EXERCISE INSTRUCTIONS
Find every line below with the string "Disabled" and pick it out.

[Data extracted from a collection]

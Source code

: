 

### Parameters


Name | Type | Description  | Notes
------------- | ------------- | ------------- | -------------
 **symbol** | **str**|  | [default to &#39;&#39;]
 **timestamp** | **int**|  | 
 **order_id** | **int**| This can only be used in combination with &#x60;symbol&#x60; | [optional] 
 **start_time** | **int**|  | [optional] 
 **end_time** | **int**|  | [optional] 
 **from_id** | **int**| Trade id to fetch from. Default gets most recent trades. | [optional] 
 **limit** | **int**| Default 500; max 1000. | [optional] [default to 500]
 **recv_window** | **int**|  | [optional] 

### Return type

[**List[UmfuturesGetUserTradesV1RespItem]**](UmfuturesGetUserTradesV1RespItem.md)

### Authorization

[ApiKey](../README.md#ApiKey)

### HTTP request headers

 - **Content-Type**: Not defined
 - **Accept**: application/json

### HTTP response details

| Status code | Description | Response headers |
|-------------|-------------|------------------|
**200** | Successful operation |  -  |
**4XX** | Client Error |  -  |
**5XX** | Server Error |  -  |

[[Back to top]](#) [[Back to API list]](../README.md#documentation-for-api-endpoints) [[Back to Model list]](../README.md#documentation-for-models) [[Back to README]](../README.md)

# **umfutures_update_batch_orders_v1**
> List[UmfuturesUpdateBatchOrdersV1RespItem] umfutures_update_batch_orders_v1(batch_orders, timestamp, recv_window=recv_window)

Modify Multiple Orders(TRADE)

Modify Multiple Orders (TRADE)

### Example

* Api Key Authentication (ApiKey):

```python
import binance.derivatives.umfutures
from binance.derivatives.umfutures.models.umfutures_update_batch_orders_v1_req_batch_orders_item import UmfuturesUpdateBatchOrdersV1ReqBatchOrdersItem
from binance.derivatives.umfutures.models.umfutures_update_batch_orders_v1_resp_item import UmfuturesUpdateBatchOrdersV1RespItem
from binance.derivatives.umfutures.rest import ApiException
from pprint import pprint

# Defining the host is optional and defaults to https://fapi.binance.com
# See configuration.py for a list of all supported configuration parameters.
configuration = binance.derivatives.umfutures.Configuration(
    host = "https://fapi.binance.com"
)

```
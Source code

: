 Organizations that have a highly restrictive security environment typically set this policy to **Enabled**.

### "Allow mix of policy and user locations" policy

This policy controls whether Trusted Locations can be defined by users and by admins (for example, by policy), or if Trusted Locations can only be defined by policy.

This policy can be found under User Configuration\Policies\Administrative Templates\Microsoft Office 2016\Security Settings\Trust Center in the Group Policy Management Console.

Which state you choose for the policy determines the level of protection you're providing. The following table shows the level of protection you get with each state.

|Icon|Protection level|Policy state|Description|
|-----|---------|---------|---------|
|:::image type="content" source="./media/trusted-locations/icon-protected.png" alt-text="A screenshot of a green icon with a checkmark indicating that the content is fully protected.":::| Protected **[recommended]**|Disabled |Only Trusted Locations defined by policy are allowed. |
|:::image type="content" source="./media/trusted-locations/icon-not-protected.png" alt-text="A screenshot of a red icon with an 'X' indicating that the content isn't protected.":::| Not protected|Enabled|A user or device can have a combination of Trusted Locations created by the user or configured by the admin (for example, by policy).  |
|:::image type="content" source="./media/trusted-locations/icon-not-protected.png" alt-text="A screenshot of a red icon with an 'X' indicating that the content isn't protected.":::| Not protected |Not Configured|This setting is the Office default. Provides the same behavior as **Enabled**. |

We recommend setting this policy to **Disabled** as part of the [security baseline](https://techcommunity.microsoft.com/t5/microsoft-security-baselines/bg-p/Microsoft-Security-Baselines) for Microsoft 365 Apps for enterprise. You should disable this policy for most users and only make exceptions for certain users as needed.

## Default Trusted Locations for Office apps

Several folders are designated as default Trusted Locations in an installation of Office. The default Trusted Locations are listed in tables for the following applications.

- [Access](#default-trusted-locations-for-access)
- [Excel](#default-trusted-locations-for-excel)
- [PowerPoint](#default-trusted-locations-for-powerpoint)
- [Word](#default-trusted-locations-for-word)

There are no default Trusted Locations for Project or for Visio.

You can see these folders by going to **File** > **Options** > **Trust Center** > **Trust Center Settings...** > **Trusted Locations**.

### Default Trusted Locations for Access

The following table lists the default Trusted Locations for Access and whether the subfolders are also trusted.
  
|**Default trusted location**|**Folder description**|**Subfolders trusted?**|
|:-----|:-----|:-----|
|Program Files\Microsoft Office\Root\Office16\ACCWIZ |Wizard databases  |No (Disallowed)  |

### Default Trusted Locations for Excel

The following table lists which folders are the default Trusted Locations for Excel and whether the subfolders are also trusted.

PROBLEM SOLUTION
|:::image type="content" source="./media/trusted-locations/icon-protected.png" alt-text="A screenshot of a green icon with a checkmark indicating that the content is fully protected.":::| Protected **[recommended]**|Disabled |Only Trusted Locations defined by policy are allowed. |
We recommend setting this policy to **Disabled** as part of the [security baseline](https://techcommunity.microsoft.com/t5/microsoft-security-baselines/bg-p/Microsoft-Security-Baselines) for Microsoft 365 Apps for enterprise. You should disable this policy for most users and only make exceptions for certain users as needed.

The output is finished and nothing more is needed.